The attitiudes on that forum is nothing in comparison to on here! everyone is always very friendly on there, perhaps by starting off new threads on there saying that your mum didnt help or support you with anything and by forcing your hogs to eat fish based cat food didnt help.... Im just rather shocked you can say that people such as myself have been critising you when I have been talking to you on there, facebook and msn. 

The advice that was posted this morning with regards to the little hogs foot was not having a go at you, Faith was just concerned and wanted to check the animal was ok.


----------



## quilson_mc_spike (Dec 27, 2008)

Amyboo said:


> how can you say that?
> 
> they were all thinking about your education and the welfare of the animals, Im a student with other animals and commitments and I know I couldnt afford to even attempt to breed mine so their point was that *a young person such as yourself may not have the resources to care/breed and rear these. *
> 
> ...


to start...

how could you put into consideration my personal financial life? for all the people on there knew i could be a millionaire or i could be living in the streets or what ever...

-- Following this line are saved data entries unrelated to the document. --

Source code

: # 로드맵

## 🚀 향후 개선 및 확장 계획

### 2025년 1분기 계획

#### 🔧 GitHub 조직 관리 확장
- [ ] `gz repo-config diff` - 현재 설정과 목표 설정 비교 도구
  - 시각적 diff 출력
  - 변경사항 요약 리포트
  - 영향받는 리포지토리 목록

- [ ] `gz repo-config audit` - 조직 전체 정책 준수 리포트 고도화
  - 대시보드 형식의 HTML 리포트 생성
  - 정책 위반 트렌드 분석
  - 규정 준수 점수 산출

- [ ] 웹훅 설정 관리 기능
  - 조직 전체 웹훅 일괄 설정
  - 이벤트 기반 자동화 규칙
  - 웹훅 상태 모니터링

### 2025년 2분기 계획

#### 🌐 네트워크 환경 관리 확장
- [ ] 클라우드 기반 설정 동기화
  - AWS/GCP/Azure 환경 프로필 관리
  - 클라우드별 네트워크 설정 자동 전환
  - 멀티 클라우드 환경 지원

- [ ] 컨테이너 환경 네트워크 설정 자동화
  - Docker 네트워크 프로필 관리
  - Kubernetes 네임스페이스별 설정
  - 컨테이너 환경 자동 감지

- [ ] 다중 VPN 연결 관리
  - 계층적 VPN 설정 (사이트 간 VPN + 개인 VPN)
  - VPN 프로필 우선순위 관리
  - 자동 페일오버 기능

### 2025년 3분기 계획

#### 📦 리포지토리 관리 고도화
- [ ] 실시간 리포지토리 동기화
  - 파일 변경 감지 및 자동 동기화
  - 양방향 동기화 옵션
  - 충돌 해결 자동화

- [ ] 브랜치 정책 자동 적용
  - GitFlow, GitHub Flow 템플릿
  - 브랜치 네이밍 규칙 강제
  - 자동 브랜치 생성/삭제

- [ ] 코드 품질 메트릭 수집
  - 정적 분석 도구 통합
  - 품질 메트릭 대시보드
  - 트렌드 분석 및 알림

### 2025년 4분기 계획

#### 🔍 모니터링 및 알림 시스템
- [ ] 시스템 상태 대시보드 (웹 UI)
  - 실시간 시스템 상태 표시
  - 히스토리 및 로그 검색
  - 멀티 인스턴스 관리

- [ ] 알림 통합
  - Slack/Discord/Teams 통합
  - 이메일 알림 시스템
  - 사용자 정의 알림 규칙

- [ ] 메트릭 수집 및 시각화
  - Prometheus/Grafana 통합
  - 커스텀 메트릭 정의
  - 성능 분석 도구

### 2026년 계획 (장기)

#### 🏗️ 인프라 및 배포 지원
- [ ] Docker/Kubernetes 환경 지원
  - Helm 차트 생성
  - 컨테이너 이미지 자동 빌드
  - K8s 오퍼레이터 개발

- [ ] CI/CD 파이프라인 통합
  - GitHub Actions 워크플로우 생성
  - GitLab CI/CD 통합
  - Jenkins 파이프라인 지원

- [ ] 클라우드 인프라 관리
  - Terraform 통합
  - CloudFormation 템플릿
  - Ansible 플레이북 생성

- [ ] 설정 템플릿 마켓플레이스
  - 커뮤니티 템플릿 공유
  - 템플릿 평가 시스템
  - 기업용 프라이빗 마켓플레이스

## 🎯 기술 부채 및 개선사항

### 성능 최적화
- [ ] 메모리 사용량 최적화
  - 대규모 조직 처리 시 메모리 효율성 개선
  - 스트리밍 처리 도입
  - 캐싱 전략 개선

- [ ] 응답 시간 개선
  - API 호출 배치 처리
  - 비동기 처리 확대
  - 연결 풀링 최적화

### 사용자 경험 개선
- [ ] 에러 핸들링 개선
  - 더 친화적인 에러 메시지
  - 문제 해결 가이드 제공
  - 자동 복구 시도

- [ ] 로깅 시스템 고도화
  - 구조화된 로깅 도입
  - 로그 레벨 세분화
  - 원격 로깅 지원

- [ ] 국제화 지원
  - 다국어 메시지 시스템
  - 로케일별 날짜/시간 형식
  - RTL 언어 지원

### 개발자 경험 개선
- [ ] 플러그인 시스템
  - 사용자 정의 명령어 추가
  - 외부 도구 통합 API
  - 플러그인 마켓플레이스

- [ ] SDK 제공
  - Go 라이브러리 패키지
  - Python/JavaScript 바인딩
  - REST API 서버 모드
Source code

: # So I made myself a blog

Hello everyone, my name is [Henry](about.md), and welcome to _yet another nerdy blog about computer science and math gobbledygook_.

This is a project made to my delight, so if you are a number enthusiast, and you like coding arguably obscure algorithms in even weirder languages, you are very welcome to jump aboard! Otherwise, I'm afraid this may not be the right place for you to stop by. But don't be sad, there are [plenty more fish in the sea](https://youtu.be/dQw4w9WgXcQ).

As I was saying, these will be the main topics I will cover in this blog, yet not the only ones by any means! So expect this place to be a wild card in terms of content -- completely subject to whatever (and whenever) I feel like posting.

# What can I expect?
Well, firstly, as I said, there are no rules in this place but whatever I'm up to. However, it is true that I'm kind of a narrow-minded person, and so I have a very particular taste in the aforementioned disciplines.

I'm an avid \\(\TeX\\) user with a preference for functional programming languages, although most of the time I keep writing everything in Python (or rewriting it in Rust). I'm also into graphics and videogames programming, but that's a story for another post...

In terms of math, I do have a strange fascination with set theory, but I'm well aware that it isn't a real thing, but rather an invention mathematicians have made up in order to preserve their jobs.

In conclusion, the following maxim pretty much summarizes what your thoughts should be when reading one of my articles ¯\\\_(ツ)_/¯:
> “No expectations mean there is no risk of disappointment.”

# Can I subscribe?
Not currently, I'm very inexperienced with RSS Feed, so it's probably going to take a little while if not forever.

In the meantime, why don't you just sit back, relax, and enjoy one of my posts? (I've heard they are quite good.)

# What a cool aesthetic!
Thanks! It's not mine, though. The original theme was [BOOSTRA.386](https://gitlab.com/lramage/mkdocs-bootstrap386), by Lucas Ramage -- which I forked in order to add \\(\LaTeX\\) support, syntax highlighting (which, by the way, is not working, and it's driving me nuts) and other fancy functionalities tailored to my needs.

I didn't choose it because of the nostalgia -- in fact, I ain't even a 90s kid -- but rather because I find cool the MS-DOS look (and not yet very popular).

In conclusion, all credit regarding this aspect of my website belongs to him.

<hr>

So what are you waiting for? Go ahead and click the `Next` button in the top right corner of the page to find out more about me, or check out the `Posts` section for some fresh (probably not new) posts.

but how can you concider that and my age put together thats like me saying : "oh i cant afford the dog because im only a schoolboy that has no money... but im going looking at a breeders litter tonight"

if i wasnt financial enough i wouldnt have the hogs in the first place as they do cost a fair amount of money ...

as for the second highlited section

infact no im not gunna comment as im just getting to agrovated 

ps did i name you or faith or anybody no i meant that they wernt as nice a comment as i would like but i wasnt complaining as much as others - its an open forum i am going to expect mixed replies ... 


:censor::censor:


----------



## xXFooFooLaFluffXx (Aug 4, 2007)

ive had bad experiences with every species specific forum so i dont go on them. i think this forum is definately less bitchy than the other forums, sometimes i feel with species specific forums its their way or the highway which i dont think is right, there are lots of different ways of doing things, and just cos you do something that goes against the grain but works and still has your animals best interest at heart doesnt make you a bad keeper, though i think some people make you feel like you are just cos they disagree with something. There isnt a clear cut rule for doing things with ANY animal, ive definately found that out


----------



## quilson_mc_spike (Dec 27, 2008)

xXFooFooLaFluffXx said:


> ive had bad experiences with every species specific forum so i dont go on them. i think this forum is definately less bitchy than the other forums, sometimes i feel with species specific forums its their way or the highway which i dont think is right, there are lots of different ways of doing things, and just cos you do something that goes against the grain but works and still has your animals best interest at heart doesnt make you a bad keeper, though i think some people make you feel like you are just cos they disagree with something. There isnt a clear cut rule for doing things with ANY animal, ive definately found that out


well as i have told you on msn will cheack them tonight make sure they are ok and btw im leaving pygmy hogs x


----------



## xlavox08x (Mar 9, 2008)

i dont want you to leave xx


----------



## quilson_mc_spike (Dec 27, 2008)

xlavox08x said:


> i dont want you to leave xx


dont woriieee im staying on here and i use RFUK more anyway...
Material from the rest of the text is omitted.